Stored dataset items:
━━━━━━━━━━

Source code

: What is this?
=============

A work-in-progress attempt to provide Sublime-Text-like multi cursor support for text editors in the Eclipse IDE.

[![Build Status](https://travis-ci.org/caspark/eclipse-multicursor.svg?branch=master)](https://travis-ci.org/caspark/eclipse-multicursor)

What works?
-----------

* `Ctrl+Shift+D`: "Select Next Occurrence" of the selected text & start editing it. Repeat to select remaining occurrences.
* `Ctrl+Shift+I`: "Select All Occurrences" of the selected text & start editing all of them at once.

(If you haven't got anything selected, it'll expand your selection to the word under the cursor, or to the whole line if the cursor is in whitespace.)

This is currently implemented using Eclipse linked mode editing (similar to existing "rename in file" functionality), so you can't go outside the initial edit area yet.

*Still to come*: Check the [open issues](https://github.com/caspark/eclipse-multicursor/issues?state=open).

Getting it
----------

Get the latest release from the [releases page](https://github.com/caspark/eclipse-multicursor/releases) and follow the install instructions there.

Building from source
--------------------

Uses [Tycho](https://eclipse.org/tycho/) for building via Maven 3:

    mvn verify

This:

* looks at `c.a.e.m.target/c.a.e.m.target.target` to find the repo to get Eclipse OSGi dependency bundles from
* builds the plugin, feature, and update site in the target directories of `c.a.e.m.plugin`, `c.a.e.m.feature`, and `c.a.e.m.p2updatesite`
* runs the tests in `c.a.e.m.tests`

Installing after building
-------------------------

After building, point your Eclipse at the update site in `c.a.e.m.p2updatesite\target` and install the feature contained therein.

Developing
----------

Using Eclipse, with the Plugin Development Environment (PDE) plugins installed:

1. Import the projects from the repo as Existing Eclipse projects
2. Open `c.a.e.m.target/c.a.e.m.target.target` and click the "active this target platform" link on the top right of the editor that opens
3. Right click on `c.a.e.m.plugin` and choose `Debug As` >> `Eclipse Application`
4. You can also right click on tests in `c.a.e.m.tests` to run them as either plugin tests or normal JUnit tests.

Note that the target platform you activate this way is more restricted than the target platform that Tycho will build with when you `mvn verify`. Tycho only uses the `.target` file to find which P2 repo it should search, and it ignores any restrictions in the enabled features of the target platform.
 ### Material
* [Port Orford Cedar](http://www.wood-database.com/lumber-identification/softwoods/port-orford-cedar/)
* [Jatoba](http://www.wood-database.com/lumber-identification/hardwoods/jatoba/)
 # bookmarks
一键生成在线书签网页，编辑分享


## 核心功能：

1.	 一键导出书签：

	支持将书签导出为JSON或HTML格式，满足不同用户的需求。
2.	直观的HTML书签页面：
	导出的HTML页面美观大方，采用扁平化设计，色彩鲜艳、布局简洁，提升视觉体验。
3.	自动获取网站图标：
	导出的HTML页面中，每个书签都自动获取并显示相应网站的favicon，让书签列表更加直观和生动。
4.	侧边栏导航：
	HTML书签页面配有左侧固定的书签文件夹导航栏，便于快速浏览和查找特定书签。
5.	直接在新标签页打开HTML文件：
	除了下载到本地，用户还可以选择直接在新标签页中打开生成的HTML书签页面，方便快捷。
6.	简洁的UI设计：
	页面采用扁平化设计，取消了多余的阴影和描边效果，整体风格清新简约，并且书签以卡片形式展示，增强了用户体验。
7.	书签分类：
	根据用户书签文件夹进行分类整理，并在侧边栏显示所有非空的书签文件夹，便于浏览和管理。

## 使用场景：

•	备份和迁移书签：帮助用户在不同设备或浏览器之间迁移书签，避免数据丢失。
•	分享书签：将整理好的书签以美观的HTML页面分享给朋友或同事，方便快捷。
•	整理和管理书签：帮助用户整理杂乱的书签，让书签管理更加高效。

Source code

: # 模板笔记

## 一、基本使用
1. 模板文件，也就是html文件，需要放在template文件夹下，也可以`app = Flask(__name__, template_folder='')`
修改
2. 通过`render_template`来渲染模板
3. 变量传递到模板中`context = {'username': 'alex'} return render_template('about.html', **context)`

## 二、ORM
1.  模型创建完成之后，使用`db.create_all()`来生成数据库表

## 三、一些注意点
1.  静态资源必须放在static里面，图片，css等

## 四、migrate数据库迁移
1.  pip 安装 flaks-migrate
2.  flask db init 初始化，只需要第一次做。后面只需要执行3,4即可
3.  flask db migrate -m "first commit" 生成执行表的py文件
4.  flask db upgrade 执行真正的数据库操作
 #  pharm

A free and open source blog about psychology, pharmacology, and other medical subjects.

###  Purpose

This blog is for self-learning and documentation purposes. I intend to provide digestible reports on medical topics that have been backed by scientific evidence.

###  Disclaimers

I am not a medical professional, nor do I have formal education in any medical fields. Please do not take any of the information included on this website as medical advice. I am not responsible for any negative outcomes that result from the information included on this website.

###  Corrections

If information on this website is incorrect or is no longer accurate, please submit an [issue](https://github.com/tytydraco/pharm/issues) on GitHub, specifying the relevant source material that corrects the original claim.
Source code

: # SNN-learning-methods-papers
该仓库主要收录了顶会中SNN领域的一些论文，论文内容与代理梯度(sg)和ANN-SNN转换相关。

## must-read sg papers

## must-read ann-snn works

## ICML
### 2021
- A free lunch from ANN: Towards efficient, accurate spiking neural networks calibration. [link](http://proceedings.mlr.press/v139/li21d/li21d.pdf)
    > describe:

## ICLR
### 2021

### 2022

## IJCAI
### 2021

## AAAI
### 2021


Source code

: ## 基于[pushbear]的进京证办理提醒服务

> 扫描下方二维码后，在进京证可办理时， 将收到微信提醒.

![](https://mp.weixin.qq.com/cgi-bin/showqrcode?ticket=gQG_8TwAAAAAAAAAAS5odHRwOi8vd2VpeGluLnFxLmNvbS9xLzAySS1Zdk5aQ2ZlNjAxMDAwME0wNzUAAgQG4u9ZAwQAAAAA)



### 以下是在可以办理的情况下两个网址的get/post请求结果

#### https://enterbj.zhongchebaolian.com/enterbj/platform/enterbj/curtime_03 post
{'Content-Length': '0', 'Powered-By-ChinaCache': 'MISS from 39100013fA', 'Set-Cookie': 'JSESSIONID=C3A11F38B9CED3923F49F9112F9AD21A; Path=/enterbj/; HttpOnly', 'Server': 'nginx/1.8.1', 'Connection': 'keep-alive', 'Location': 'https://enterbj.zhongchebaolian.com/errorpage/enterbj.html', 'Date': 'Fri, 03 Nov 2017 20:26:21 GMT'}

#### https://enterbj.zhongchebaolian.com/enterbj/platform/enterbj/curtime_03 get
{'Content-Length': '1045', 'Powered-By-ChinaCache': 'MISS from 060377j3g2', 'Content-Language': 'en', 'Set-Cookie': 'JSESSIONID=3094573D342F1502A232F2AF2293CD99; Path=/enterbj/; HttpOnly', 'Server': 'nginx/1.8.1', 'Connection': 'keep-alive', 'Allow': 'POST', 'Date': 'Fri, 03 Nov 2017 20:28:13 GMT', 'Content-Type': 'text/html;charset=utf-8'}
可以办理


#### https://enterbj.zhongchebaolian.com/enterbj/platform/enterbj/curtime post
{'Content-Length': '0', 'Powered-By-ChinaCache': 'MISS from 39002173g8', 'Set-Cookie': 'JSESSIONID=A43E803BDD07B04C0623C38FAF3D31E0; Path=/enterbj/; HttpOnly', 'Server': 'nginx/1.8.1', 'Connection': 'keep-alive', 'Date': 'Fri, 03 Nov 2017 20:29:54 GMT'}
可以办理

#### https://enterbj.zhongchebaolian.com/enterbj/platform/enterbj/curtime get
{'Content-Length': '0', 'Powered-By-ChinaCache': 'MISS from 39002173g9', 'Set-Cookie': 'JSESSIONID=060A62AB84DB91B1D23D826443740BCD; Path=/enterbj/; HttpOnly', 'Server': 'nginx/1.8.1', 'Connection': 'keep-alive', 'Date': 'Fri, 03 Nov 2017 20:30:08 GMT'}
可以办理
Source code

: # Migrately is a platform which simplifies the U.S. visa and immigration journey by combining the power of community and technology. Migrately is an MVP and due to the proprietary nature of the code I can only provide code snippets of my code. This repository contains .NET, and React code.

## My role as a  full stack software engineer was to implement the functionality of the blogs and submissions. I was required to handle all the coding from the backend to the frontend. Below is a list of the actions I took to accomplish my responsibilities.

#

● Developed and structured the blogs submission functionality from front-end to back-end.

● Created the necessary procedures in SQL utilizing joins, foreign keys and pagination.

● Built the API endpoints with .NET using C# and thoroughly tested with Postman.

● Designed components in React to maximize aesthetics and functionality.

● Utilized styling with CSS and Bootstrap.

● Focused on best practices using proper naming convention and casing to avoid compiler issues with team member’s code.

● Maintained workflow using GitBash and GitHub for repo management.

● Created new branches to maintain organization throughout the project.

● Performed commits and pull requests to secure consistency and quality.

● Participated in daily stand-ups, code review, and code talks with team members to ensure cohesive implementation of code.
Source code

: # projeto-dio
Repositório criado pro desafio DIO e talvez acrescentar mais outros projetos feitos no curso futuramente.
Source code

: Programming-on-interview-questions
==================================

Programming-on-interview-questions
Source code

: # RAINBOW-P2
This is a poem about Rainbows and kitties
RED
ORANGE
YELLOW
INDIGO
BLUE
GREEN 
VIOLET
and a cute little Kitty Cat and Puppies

━━━━━━━━━━

--- Task requirements ---
Which lines run from the one containing "throughout the project." to the end of the entries above? Print them exactly, both ends included, and nothing else.

--- Response below ---
● Created new branches to maintain organization throughout the project.

● Performed commits and pull requests to secure consistency and quality.

● Participated in daily stand-ups, code review, and code talks with team members to ensure cohesive implementation of code.
Source code

: # projeto-dio
Repositório criado pro desafio DIO e talvez acrescentar mais outros projetos feitos no curso futuramente.
Source code

: Programming-on-interview-questions
==================================

Programming-on-interview-questions
Source code

: # RAINBOW-P2
This is a poem about Rainbows and kitties
RED
ORANGE
YELLOW
INDIGO
BLUE
GREEN 
VIOLET
and a cute little Kitty Cat and Puppies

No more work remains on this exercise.